**Task item:**
The lines to return are those below that contain the word "appointments".
== Segment start ==
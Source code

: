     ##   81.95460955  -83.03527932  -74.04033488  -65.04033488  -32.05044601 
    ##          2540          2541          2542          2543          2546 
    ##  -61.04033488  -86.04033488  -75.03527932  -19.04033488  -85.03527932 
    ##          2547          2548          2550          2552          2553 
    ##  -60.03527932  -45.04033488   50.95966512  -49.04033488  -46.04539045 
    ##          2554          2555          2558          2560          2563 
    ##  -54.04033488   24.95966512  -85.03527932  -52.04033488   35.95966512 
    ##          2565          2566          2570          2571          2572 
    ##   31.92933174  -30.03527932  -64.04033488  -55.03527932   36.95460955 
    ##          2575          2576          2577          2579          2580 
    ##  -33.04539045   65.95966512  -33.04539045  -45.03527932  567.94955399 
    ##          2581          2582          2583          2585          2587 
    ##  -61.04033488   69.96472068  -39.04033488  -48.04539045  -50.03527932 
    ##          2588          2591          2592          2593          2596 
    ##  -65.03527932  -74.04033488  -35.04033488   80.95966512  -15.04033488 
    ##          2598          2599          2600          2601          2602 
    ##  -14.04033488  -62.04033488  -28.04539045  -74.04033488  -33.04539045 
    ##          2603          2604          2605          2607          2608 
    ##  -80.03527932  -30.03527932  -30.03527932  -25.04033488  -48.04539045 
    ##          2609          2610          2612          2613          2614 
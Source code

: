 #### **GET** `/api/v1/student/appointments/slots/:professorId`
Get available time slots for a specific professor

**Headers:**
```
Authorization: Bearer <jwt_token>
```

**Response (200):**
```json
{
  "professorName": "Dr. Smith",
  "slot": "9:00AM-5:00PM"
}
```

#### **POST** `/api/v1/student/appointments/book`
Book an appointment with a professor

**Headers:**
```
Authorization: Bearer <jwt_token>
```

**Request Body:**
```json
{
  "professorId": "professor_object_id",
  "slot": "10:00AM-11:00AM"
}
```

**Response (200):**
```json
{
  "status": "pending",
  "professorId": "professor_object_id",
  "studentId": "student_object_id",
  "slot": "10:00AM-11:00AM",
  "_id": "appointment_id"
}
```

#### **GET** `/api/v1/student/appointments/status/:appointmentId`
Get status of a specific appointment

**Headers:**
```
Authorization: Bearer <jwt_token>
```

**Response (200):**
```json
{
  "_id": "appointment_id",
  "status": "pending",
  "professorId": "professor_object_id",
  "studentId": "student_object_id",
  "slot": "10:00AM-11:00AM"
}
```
== Segment end ==
**Answer section:**
: #### **GET** `/api/v1/student/appointments/slots/:professorId`
#### **POST** `/api/v1/student/appointments/book`
#### **GET** `/api/v1/student/appointments/status/:appointmentId`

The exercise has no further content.